From the abstract: The Paleocene-Eocene Thermal Maximum (PETM), about 56 million years ago, was a major global environmental perturbation attributed to a rapid rise in the concentration of greenhouse gases in the atmosphere. Geochemical records of tropical sea-surface temperatures (SSTs) from the PETM are rare and are typically affected by post-depositional diagenesis. To circumvent this issue, T. Aze and colleagues have analyzed oxygen isotope ratios of single specimens of exceptionally well-preserved planktonic foraminifera from the PETM in Tanzania.

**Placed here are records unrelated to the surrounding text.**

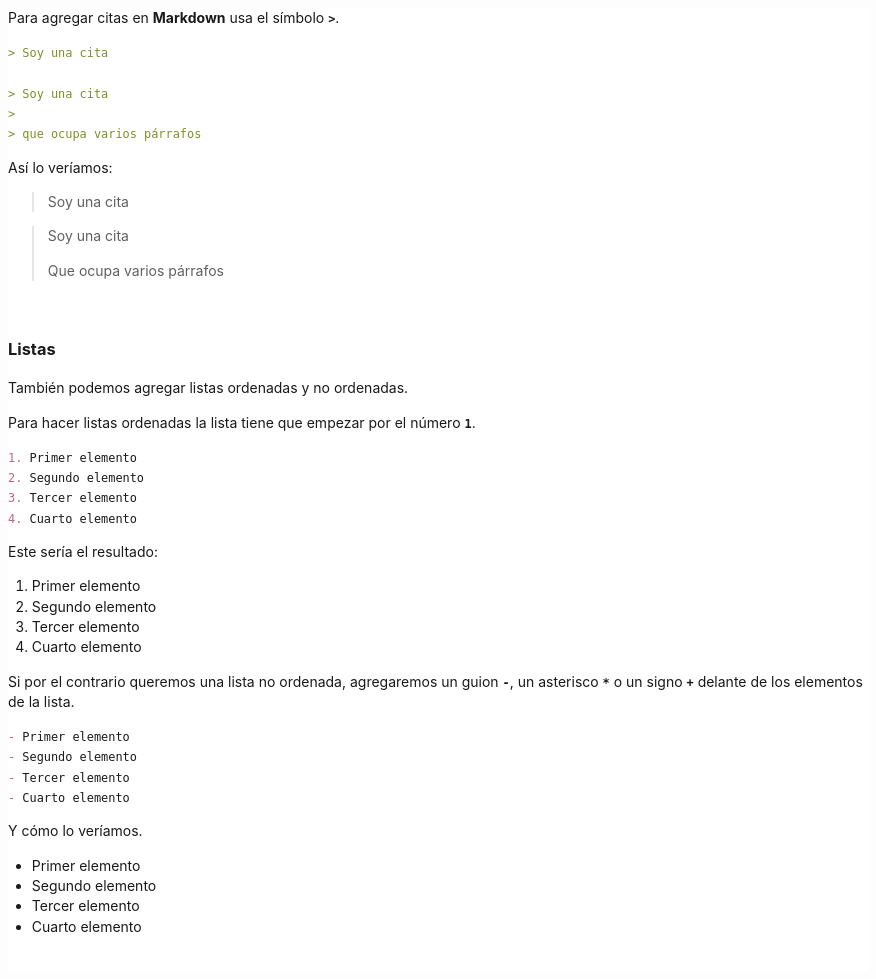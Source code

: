 Para agregar citas en **Markdown** usa el símbolo **`>`**.

```markdown
> Soy una cita

> Soy una cita
>
> que ocupa varios párrafos
```

Así lo veríamos:

> Soy una cita

> Soy una cita
>
> Que ocupa varios párrafos

<br />

### Listas

También podemos agregar listas ordenadas y no ordenadas. 

Para hacer listas ordenadas la lista tiene que empezar por el número **`1`**.

```markdown
1. Primer elemento
2. Segundo elemento
3. Tercer elemento
4. Cuarto elemento
```

Este sería el resultado:

1. Primer elemento
2. Segundo elemento
3. Tercer elemento
4. Cuarto elemento

Si por el contrario queremos una lista no ordenada, agregaremos un guion **`-`**, un asterisco **`*`**  o un signo **`+`** delante de los elementos de la lista.  

```markdown
- Primer elemento
- Segundo elemento
- Tercer elemento
- Cuarto elemento
```

Y cómo lo veríamos.

- Primer elemento
- Segundo elemento
- Tercer elemento
- Cuarto elemento

<br />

Recently discovered 3.42-3.23 Ga impact layers, Barberton Belt, South Africa: 3.8 Ga detrital zircons, Archean impact history, and tectonic implications
Donald R. Lowe et al., Dept. of Geological and Environmental Sciences, Stanford University, Stanford, California 94305, USA. Published online 25 July 2014;

From the abstract: The Barberton greenstone belt (BGB) includes eight known layers containing spherical particles (spherules) that condensed from rock vapor clouds formed by the impact of large meteorites or asteroids 3.25 to 3.47 billion years ago. Previous studies have inferred that the spherules represent bolides at least 20 to 70 km across. Spherule beds S1 to S4 have been previously characterized in detail: We provide here the first detailed analysis of more recently discovered beds S5 to S8.

Widespread contamination of carbonate-associated sulfate by present-day secondary atmospheric sulfate: Evidence from triple oxygen isotopes
Yongbo Peng et al., Dept. of Geological Sciences, Indiana University, Bloomington, Indiana 47405, USA. Published online 25 July 2014;

From the abstract: The isotope composition of seawater sulfate is an important tracer of sulfur, carbon, and oxygen cycles in Earth's deep past. Carbonate-associated sulfate (CAS) extracted by acid digestion is widely used as a proxy for sulfate in paleo-seawater from which the carbonate minerals precipitated. Early and late diagenesis, weathering, and laboratory processing can in some cases compromise original seawater sulfate signals. Here, we report that extracted CAS can also be severely contaminated by recent atmospheric sulfate, especially when the sampled carbonates are from outcrops in arid to semi-arid climates or in heavily polluted regions.